Question

Sinusoidal waves $5.00cm$ in amplitude are to be transmitted along a string having a linear mass density equal to $4.00 \times {10^{ - 2}}kg{\text{ }}{m^{ - 1}}$ . If the source can deliver an average power of $90W$ and the string is under a tension of $100N$ , then find the frequency at which the source can operate is (take ${\pi ^2} = 10$)
A. $45Hz$
B. $50Hz$
C. $30Hz$
D. $62Hz$

Answer 1

Turning up the source, frequency will increase the power carried by the wave. Perhaps on the order of a hundred hertz will be the frequency at which the energy per second is $90J{\text{ }}{s^{ - 1}}$ . We will use the expression for power carried by a wave on a string.

Formula used:
$v = \sqrt {\dfrac{T}{\mu }}$
Where,
$v$ is the speed of wave,
$T$ is the tension and
$\mu$ is the mass per unit length.
$P = \dfrac{1}{2}\mu \upsilon {\omega ^2}{A^2}$
$P$ is the average power,
$\mu$ is the mass per unit length.
$\upsilon$ is the speed,
$\omega$ is the angular frequency,
$A$ is the amplitude.

Complete step by step solution:
Now we have to find the highest frequency.

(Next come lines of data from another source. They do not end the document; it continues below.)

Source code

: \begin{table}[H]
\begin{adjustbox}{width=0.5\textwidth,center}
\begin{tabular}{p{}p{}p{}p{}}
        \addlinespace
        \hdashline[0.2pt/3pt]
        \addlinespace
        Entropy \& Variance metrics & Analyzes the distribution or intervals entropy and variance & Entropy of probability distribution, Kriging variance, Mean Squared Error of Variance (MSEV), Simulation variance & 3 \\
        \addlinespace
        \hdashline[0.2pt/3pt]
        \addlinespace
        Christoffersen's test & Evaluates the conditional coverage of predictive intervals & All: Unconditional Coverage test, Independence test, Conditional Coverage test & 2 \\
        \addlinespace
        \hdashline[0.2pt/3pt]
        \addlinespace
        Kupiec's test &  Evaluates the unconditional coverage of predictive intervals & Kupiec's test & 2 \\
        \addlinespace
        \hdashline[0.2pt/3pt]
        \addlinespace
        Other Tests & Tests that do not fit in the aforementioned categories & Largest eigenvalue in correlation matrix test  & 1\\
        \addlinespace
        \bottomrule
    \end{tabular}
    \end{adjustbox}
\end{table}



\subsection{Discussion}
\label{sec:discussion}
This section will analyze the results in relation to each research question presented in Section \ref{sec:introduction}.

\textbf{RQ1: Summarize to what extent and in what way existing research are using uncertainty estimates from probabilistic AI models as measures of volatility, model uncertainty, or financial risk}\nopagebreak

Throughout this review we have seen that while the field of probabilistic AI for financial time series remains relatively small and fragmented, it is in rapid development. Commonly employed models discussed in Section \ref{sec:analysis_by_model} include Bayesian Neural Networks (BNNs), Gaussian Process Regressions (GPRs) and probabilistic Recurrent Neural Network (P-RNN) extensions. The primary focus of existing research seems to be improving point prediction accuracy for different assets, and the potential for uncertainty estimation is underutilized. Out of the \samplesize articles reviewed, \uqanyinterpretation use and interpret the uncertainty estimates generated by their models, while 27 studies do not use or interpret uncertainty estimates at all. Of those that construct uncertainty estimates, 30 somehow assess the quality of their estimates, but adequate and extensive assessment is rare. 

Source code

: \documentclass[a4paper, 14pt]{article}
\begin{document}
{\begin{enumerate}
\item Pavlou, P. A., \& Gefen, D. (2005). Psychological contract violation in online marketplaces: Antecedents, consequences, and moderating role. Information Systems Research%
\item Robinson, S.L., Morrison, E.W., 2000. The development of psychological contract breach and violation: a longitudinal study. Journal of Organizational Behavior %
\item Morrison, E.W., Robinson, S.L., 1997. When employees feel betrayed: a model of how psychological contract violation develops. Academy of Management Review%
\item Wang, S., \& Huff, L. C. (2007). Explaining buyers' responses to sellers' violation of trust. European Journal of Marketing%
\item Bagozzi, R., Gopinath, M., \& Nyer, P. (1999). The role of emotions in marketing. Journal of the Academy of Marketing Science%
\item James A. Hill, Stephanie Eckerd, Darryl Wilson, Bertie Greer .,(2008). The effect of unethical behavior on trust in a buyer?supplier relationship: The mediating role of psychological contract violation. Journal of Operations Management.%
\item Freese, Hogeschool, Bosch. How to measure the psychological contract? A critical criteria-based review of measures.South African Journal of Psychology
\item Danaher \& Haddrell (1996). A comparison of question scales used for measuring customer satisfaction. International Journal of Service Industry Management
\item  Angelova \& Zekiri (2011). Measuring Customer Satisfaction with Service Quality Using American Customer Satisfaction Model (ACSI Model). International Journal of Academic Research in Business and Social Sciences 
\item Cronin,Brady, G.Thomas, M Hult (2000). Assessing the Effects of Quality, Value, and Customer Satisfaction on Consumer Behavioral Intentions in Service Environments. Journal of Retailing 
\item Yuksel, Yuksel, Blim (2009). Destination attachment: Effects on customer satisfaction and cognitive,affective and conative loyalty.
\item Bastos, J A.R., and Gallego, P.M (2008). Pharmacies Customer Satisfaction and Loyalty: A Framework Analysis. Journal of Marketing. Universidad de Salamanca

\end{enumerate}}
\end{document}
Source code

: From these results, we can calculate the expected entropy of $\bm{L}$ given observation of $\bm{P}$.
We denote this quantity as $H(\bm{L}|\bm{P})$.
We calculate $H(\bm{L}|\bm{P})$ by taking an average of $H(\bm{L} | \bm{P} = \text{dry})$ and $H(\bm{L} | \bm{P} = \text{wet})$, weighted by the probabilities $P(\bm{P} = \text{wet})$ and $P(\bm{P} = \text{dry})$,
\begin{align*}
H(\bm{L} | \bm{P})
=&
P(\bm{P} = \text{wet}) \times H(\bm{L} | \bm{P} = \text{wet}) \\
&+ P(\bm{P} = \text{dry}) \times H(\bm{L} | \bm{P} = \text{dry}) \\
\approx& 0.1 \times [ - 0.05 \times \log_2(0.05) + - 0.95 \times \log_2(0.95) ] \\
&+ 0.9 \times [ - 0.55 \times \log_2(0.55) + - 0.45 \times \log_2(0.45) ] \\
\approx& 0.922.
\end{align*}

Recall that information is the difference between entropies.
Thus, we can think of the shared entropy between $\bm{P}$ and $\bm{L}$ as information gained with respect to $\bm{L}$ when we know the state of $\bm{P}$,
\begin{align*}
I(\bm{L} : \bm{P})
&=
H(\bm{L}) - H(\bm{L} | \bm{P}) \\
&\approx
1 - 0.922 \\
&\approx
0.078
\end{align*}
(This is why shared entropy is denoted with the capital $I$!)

According to the question,
$A = 5cm = 0.05m$
$\mu = 0.04kg{\text{ }}{m^{ - 1}}$
$P = 90W$
$T = 100N$
Now,
$v = \sqrt {\dfrac{T}{\mu }} \\\ \Rightarrow v = \sqrt {\dfrac{{100}}{{0.04}}} \\\ \Rightarrow v = 50m{\text{ }}{s^{ - 1}} \\\$
Now, we will find, $\omega$
$\because P = \dfrac{1}{2}\mu \upsilon {\omega ^2}{A^2} \\\ \Rightarrow \omega = \sqrt {\dfrac{{2P}}{{\mu \upsilon {A^2}}}} \\\$
Now, substituting all the values,
${\omega ^2} = \dfrac{{2P}}{{\mu \upsilon {A^2}}} \\\ \Rightarrow {\omega ^2} = \dfrac{{2(90)}}{{(0.04)(50){{(0.05)}^2}}} \\\ \Rightarrow {\omega ^2} = 3.6 \times {10^4} \\\$
Now, as we know that the highest frequency at which the source can operate is given by
${\omega ^2} = {(2\pi f)^2} \\\ \Rightarrow 4{\pi ^2}{f^2} = 3.6 \times {10^4} \\\ \Rightarrow {f^2} = 900 \\\ \Rightarrow f = 30Hz \\\$
So, the frequency at which the source can operate is $30Hz$ .
Hence, the correct option is C.

Note:
This string wave would softly broadcast sound into the surrounding air, at the frequency of the second lowest note called A on piano. If we tried to turn the source to a higher frequency, it might just vibrate with smaller amplitude. The power is generally proportional to the squares of both the frequency and the amplitude.